[DATA EXCERPTS Boundary: Start]

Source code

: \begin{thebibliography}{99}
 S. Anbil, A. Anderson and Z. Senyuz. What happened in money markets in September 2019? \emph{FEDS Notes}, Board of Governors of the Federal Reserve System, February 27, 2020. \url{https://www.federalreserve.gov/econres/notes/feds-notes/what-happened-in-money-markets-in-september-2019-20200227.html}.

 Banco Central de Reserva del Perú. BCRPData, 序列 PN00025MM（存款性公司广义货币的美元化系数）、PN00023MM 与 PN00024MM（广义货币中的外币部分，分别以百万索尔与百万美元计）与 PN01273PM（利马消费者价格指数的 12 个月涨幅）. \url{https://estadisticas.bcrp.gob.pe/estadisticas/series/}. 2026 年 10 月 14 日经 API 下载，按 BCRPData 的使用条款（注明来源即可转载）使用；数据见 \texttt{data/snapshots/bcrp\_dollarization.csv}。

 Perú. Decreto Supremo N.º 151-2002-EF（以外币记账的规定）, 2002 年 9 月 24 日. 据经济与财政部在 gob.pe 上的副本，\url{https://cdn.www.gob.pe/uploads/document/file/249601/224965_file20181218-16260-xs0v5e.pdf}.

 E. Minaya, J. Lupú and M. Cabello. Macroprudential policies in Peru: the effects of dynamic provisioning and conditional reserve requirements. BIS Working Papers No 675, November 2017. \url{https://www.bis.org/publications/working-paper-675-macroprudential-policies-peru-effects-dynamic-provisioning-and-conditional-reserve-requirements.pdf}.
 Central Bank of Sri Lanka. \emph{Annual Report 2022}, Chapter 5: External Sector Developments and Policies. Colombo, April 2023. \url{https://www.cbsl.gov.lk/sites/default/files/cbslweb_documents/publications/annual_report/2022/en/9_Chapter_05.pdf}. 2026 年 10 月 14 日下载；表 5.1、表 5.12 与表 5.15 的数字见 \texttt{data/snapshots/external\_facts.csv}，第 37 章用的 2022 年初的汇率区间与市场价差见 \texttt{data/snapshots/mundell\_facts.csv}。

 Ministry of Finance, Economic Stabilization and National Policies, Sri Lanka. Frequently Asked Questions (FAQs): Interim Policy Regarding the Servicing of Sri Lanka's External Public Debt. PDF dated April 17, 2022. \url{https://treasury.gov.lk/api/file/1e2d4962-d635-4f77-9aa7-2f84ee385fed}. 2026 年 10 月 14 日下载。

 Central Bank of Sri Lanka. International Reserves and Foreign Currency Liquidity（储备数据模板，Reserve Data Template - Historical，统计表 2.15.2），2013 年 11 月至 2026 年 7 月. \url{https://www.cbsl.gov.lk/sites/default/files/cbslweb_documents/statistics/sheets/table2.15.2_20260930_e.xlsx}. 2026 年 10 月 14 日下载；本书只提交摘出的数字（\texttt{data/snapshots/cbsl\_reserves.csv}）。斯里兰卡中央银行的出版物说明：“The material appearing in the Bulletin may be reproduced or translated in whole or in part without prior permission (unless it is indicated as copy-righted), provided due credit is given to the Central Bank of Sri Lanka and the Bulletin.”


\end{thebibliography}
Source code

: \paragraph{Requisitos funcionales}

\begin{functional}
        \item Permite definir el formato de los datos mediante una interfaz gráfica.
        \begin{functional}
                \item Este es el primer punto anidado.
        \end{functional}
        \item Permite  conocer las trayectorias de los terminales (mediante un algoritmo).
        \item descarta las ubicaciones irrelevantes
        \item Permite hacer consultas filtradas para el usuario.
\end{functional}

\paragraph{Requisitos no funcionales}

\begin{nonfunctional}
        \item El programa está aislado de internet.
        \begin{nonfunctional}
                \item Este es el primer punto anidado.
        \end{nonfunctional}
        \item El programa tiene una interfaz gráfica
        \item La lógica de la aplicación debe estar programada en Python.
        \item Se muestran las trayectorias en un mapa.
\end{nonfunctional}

[DATA EXCERPTS Boundary: End]

§ **WHAT TO PRODUCE**
Reproduce every record, matching each line exactly.

§ **ANSWER SPACE**
Source code

: \begin{thebibliography}{99}
 S. Anbil, A. Anderson and Z. Senyuz. What happened in money markets in September 2019? \emph{FEDS Notes}, Board of Governors of the Federal Reserve System, February 27, 2020. \url{https://www.federalreserve.gov/econres/notes/feds-notes/what-happened-in-money-markets-in-september-2019-20200227.html}.

 Banco Central de Reserva del Perú. BCRPData, 序列 PN00025MM（存款性公司广义货币的美元化系数）、PN00023MM 与 PN00024MM（广义货币中的外币部分，分别以百万索尔与百万美元计）与 PN01273PM（利马消费者价格指数的 12 个月涨幅）. \url{https://estadisticas.bcrp.gob.pe/estadisticas/series/}. 2026 年 10 月 14 日经 API 下载，按 BCRPData 的使用条款（注明来源即可转载）使用；数据见 \texttt{data/snapshots/bcrp\_dollarization.csv}。

 Perú. Decreto Supremo N.º 151-2002-EF（以外币记账的规定）, 2002 年 9 月 24 日. 据经济与财政部在 gob.pe 上的副本，\url{https://cdn.www.gob.pe/uploads/document/file/249601/224965_file20181218-16260-xs0v5e.pdf}.

 E. Minaya, J. Lupú and M. Cabello. Macroprudential policies in Peru: the effects of dynamic provisioning and conditional reserve requirements. BIS Working Papers No 675, November 2017. \url{https://www.bis.org/publications/working-paper-675-macroprudential-policies-peru-effects-dynamic-provisioning-and-conditional-reserve-requirements.pdf}.
 Central Bank of Sri Lanka. \emph{Annual Report 2022}, Chapter 5: External Sector Developments and Policies. Colombo, April 2023. \url{https://www.cbsl.gov.lk/sites/default/files/cbslweb_documents/publications/annual_report/2022/en/9_Chapter_05.pdf}. 2026 年 10 月 14 日下载；表 5.1、表 5.12 与表 5.15 的数字见 \texttt{data/snapshots/external\_facts.csv}，第 37 章用的 2022 年初的汇率区间与市场价差见 \texttt{data/snapshots/mundell\_facts.csv}。

 Ministry of Finance, Economic Stabilization and National Policies, Sri Lanka. Frequently Asked Questions (FAQs): Interim Policy Regarding the Servicing of Sri Lanka's External Public Debt. PDF dated April 17, 2022. \url{https://treasury.gov.lk/api/file/1e2d4962-d635-4f77-9aa7-2f84ee385fed}. 2026 年 10 月 14 日下载。

 Central Bank of Sri Lanka. International Reserves and Foreign Currency Liquidity（储备数据模板，Reserve Data Template - Historical，统计表 2.15.2），2013 年 11 月至 2026 年 7 月. \url{https://www.cbsl.gov.lk/sites/default/files/cbslweb_documents/statistics/sheets/table2.15.2_20260930_e.xlsx}. 2026 年 10 月 14 日下载；本书只提交摘出的数字（\texttt{data/snapshots/cbsl\_reserves.csv}）。斯里兰卡中央银行的出版物说明：“The material appearing in the Bulletin may be reproduced or translated in whole or in part without prior permission (unless it is indicated as copy-righted), provided due credit is given to the Central Bank of Sri Lanka and the Bulletin.”


\end{thebibliography}
Source code

: \paragraph{Requisitos funcionales}

\begin{functional}
        \item Permite definir el formato de los datos mediante una interfaz gráfica.
        \begin{functional}
                \item Este es el primer punto anidado.
        \end{functional}
        \item Permite  conocer las trayectorias de los terminales (mediante un algoritmo).
        \item descarta las ubicaciones irrelevantes
        \item Permite hacer consultas filtradas para el usuario.
\end{functional}

\paragraph{Requisitos no funcionales}

\begin{nonfunctional}
        \item El programa está aislado de internet.
        \begin{nonfunctional}
                \item Este es el primer punto anidado.
        \end{nonfunctional}
        \item El programa tiene una interfaz gráfica
        \item La lógica de la aplicación debe estar programada en Python.
        \item Se muestran las trayectorias en un mapa.
\end{nonfunctional}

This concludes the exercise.